[Action item]
For the word "acrshort", copy every line of the material that includes it.

[Supplied material]

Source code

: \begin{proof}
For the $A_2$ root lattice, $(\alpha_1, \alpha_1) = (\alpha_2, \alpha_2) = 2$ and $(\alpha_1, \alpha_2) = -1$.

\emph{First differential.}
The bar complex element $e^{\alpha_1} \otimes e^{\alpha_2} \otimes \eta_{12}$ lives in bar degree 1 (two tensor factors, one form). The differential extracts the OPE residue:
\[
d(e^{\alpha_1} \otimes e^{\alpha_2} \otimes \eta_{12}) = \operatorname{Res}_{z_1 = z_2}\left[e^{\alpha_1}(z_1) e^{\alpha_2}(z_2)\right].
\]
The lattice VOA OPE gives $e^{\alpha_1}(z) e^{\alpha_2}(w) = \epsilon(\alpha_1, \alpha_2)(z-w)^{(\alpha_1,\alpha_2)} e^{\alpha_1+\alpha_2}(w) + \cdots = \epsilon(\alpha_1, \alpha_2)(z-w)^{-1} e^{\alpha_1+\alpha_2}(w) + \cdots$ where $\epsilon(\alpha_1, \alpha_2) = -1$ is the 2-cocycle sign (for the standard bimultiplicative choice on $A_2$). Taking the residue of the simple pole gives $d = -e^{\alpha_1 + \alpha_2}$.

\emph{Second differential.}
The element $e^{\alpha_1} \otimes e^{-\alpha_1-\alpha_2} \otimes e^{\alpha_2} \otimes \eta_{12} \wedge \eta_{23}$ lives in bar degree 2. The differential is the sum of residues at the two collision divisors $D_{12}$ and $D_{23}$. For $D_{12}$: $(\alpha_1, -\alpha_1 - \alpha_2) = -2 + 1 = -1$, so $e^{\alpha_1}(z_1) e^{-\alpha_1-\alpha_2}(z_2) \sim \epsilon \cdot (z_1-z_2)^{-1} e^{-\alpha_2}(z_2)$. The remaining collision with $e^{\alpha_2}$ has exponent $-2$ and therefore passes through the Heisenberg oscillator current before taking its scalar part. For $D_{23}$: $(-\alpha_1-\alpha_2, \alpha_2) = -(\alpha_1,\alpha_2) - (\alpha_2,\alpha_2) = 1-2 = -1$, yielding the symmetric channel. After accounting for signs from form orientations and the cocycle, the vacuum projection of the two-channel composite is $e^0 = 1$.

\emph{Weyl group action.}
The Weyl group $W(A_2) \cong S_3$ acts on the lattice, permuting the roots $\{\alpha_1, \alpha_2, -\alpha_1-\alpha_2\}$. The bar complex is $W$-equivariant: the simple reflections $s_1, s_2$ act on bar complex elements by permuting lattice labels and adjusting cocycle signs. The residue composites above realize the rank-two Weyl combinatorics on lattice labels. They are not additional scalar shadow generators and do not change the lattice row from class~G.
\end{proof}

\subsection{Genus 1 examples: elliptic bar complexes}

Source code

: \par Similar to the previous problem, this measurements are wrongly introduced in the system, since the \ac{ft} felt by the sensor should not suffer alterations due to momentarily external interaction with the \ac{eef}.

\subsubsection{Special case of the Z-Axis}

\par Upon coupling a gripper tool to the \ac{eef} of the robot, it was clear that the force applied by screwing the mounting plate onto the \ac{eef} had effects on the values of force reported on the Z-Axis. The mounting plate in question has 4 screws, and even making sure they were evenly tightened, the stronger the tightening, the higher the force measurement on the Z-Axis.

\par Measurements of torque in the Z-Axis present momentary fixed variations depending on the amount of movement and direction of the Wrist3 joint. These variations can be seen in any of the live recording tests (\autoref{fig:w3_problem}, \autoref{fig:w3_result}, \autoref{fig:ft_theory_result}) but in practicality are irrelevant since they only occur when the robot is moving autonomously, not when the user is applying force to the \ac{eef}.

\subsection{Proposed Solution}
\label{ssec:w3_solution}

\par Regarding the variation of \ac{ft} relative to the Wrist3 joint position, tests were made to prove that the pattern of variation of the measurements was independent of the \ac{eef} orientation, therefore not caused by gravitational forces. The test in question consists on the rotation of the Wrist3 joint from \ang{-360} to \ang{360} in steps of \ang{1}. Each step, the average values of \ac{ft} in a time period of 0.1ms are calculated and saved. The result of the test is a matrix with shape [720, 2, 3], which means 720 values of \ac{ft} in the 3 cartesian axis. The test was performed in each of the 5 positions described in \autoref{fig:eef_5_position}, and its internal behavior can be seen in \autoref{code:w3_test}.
==
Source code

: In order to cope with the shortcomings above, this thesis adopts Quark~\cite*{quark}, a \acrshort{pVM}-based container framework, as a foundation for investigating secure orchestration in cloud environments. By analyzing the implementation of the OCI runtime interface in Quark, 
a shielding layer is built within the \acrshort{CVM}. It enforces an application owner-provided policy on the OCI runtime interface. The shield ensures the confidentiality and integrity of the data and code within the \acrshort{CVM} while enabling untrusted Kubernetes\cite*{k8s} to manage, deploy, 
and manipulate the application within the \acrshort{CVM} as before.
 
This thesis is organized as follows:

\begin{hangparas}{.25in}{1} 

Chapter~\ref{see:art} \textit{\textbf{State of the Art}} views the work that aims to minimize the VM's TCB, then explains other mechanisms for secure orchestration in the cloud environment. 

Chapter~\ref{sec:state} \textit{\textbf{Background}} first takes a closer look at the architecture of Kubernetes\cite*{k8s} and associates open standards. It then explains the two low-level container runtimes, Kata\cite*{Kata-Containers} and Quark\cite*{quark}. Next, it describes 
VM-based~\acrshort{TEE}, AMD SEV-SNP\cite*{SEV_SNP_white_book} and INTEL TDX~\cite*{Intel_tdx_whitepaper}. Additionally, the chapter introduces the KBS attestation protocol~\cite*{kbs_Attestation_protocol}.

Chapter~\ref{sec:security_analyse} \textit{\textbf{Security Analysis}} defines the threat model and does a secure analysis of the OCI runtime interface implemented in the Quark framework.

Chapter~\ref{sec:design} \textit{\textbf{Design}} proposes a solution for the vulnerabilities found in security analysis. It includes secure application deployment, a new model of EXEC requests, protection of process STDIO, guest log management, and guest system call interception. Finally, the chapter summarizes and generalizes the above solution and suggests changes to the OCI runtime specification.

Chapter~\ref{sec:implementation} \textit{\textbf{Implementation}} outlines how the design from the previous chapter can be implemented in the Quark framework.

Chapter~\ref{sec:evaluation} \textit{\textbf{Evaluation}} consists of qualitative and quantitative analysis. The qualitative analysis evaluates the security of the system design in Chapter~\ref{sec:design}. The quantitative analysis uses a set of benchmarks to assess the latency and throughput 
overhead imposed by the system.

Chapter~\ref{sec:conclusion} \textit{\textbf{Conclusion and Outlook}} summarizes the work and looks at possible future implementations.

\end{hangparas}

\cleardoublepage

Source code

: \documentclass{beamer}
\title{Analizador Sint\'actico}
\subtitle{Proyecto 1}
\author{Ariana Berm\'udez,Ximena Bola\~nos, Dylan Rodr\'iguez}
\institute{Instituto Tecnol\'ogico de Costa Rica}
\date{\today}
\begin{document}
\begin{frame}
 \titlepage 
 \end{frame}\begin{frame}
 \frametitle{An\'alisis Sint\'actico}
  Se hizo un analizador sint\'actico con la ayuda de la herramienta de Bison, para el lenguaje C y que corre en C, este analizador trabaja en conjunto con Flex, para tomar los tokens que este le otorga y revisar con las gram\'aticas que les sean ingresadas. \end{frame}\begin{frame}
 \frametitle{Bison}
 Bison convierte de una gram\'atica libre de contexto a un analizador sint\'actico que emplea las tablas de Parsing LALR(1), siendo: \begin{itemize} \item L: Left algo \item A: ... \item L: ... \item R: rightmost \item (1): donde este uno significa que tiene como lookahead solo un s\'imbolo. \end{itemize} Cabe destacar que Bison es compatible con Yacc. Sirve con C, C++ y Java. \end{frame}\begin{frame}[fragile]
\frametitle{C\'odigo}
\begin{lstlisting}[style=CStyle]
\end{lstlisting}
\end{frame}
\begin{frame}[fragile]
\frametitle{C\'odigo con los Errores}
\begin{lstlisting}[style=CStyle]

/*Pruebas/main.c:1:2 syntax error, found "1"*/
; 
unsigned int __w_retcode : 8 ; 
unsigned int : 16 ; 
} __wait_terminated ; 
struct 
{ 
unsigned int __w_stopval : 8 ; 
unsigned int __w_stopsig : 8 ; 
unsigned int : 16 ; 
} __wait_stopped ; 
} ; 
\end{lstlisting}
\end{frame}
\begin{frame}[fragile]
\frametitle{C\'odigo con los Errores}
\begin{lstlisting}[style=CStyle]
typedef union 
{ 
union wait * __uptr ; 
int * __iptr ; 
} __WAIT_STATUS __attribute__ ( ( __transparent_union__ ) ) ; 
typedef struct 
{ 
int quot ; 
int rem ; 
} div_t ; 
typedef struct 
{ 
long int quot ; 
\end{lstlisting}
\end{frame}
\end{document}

[Solved exercise]
: In order to cope with the shortcomings above, this thesis adopts Quark~\cite*{quark}, a \acrshort{pVM}-based container framework, as a foundation for investigating secure orchestration in cloud environments. By analyzing the implementation of the OCI runtime interface in Quark, 
a shielding layer is built within the \acrshort{CVM}. It enforces an application owner-provided policy on the OCI runtime interface. The shield ensures the confidentiality and integrity of the data and code within the \acrshort{CVM} while enabling untrusted Kubernetes\cite*{k8s} to manage, deploy, 
and manipulate the application within the \acrshort{CVM} as before.
VM-based~\acrshort{TEE}, AMD SEV-SNP\cite*{SEV_SNP_white_book} and INTEL TDX~\cite*{Intel_tdx_whitepaper}. Additionally, the chapter introduces the KBS attestation protocol~\cite*{kbs_Attestation_protocol}.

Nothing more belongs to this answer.